→ **EXERCISE**:
Would you reproduce the listing exactly, leaving nothing out?

→ **DATA EXTRACTS**:
####

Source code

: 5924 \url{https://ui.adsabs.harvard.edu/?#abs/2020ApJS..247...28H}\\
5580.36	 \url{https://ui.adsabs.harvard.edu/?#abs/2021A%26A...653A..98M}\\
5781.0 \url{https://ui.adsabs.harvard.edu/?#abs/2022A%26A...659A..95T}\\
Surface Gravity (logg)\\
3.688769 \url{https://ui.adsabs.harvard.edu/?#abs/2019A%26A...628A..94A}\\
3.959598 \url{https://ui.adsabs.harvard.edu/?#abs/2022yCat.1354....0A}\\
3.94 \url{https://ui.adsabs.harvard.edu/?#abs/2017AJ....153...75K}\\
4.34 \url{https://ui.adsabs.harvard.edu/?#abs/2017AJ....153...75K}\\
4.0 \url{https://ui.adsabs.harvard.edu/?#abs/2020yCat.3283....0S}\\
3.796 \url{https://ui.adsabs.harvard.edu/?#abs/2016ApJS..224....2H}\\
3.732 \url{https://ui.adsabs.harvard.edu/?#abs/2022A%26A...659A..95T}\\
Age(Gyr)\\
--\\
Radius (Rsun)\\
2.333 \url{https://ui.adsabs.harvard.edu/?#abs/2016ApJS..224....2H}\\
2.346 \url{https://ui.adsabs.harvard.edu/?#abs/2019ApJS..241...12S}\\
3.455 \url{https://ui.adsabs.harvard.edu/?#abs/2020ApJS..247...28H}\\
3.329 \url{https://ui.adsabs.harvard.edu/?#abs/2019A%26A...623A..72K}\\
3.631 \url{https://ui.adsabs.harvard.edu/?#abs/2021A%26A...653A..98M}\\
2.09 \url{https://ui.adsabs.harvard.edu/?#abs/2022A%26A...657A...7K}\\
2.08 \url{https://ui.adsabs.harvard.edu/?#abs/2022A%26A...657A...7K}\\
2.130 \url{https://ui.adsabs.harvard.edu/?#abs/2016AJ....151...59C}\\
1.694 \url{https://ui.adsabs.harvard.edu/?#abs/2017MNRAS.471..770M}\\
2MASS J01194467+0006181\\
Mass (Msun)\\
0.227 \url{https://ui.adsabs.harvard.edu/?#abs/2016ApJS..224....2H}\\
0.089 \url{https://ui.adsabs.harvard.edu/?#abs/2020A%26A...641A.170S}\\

####

→ **TASK SOLUTION**:
Source code

: 5924 \url{https://ui.adsabs.harvard.edu/?#abs/2020ApJS..247...28H}\\
5580.36	 \url{https://ui.adsabs.harvard.edu/?#abs/2021A%26A...653A..98M}\\
5781.0 \url{https://ui.adsabs.harvard.edu/?#abs/2022A%26A...659A..95T}\\
Surface Gravity (logg)\\
3.688769 \url{https://ui.adsabs.harvard.edu/?#abs/2019A%26A...628A..94A}\\
3.959598 \url{https://ui.adsabs.harvard.edu/?#abs/2022yCat.1354....0A}\\
3.94 \url{https://ui.adsabs.harvard.edu/?#abs/2017AJ....153...75K}\\
4.34 \url{https://ui.adsabs.harvard.edu/?#abs/2017AJ....153...75K}\\
4.0 \url{https://ui.adsabs.harvard.edu/?#abs/2020yCat.3283....0S}\\
3.796 \url{https://ui.adsabs.harvard.edu/?#abs/2016ApJS..224....2H}\\
3.732 \url{https://ui.adsabs.harvard.edu/?#abs/2022A%26A...659A..95T}\\
Age(Gyr)\\
--\\
Radius (Rsun)\\
2.333 \url{https://ui.adsabs.harvard.edu/?#abs/2016ApJS..224....2H}\\
2.346 \url{https://ui.adsabs.harvard.edu/?#abs/2019ApJS..241...12S}\\
3.455 \url{https://ui.adsabs.harvard.edu/?#abs/2020ApJS..247...28H}\\
3.329 \url{https://ui.adsabs.harvard.edu/?#abs/2019A%26A...623A..72K}\\
3.631 \url{https://ui.adsabs.harvard.edu/?#abs/2021A%26A...653A..98M}\\
2.09 \url{https://ui.adsabs.harvard.edu/?#abs/2022A%26A...657A...7K}\\
2.08 \url{https://ui.adsabs.harvard.edu/?#abs/2022A%26A...657A...7K}\\
2.130 \url{https://ui.adsabs.harvard.edu/?#abs/2016AJ....151...59C}\\
1.694 \url{https://ui.adsabs.harvard.edu/?#abs/2017MNRAS.471..770M}\\
2MASS J01194467+0006181\\
Mass (Msun)\\
0.227 \url{https://ui.adsabs.harvard.edu/?#abs/2016ApJS..224....2H}\\
0.089 \url{https://ui.adsabs.harvard.edu/?#abs/2020A%26A...641A.170S}\\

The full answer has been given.